• **Exercise prompt**: In the records below, find every line with the word "assumed" and copy it.

▽

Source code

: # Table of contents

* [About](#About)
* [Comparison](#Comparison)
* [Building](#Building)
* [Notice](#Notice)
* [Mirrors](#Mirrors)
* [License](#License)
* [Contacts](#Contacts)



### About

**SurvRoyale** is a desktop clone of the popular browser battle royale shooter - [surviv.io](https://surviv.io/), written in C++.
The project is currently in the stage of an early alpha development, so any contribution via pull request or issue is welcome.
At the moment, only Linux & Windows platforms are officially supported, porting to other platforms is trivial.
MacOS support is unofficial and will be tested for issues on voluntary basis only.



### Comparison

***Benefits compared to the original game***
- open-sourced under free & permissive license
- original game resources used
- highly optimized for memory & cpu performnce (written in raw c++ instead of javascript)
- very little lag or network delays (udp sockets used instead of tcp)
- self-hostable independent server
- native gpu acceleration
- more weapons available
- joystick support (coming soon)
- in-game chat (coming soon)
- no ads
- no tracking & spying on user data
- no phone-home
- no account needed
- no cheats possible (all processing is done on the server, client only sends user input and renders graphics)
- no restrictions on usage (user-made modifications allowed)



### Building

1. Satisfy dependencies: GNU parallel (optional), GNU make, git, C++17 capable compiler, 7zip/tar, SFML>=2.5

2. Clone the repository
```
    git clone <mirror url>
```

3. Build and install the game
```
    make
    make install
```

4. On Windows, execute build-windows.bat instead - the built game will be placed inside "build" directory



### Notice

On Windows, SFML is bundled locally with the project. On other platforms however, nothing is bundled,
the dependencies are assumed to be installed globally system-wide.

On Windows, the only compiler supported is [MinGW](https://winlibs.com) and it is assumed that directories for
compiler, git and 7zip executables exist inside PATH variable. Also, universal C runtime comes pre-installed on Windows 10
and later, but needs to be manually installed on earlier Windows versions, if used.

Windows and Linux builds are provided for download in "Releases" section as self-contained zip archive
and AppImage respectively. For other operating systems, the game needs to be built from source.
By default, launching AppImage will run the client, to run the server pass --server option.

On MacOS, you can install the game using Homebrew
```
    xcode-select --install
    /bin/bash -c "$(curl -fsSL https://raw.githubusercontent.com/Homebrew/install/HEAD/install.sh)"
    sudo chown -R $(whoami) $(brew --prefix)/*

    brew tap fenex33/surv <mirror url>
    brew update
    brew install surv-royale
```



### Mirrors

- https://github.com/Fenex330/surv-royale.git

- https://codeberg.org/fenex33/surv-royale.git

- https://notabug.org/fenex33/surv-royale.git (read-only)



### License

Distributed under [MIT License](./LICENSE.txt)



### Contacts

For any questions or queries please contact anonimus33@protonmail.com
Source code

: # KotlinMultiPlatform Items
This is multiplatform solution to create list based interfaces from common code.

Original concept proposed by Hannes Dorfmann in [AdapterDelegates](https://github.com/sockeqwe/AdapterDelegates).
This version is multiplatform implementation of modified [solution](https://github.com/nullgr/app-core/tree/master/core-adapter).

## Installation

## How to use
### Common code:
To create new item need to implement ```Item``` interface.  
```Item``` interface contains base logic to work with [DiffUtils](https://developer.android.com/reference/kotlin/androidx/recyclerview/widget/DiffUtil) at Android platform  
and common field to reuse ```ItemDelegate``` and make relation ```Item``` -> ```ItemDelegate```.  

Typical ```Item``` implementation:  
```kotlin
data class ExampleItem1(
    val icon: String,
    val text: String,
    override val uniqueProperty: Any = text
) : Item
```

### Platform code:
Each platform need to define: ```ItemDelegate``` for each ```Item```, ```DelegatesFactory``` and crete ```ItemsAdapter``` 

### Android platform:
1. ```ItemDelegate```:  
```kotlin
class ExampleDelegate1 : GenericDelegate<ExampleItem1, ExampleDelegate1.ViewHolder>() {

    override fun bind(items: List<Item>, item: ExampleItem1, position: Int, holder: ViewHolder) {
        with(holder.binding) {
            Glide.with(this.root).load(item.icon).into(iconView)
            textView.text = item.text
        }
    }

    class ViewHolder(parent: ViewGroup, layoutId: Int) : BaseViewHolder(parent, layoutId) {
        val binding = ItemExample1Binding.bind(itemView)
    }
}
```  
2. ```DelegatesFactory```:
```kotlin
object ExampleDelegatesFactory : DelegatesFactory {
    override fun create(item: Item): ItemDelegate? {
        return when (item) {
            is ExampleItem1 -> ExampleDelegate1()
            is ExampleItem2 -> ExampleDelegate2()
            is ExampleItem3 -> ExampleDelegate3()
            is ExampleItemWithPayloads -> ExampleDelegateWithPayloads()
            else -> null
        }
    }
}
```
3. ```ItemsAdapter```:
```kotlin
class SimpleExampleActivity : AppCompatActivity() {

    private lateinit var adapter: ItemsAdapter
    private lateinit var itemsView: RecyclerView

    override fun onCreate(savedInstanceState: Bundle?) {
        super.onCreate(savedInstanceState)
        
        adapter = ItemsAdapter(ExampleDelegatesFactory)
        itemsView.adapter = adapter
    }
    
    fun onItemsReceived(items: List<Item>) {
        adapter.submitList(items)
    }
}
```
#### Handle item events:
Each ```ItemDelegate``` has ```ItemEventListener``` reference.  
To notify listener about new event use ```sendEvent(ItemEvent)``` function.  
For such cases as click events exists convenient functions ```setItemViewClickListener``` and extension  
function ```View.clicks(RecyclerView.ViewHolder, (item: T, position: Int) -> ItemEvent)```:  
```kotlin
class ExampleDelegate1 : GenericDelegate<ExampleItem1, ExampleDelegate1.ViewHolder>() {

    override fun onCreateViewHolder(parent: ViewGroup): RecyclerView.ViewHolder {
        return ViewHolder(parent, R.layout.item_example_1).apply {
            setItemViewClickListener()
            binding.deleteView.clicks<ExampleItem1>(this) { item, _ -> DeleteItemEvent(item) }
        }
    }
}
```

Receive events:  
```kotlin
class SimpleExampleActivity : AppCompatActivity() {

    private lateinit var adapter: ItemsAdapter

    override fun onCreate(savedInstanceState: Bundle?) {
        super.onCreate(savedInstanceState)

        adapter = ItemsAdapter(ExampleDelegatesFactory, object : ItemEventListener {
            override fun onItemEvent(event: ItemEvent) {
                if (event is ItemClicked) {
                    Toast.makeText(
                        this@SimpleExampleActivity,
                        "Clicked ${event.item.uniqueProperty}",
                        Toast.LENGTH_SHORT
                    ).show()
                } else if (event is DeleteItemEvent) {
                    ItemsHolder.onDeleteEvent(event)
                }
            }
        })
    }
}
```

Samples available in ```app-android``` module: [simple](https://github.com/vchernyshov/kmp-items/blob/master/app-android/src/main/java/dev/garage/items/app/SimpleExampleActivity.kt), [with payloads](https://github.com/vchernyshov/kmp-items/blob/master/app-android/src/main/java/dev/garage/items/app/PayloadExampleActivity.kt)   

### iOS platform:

△
▽

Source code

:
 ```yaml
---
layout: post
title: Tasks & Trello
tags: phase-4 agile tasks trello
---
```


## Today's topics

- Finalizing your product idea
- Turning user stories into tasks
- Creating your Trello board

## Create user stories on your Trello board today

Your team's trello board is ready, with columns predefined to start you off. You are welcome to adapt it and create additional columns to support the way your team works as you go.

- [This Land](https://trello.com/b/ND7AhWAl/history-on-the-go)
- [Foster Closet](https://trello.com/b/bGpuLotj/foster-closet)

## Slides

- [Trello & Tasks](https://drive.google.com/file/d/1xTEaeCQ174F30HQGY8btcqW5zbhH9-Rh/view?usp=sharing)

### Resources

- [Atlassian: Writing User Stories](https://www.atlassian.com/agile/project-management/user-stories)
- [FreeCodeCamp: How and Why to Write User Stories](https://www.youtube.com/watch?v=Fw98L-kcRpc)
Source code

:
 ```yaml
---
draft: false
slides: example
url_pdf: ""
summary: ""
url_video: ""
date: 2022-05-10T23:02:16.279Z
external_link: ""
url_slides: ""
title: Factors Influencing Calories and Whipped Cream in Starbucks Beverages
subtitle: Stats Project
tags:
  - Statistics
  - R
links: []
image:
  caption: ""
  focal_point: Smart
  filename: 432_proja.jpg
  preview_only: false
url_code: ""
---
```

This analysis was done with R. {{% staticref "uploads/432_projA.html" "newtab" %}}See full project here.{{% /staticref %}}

△

• **Solution for this task**:
the dependencies are assumed to be installed globally system-wide.
On Windows, the only compiler supported is [MinGW](https://winlibs.com) and it is assumed that directories for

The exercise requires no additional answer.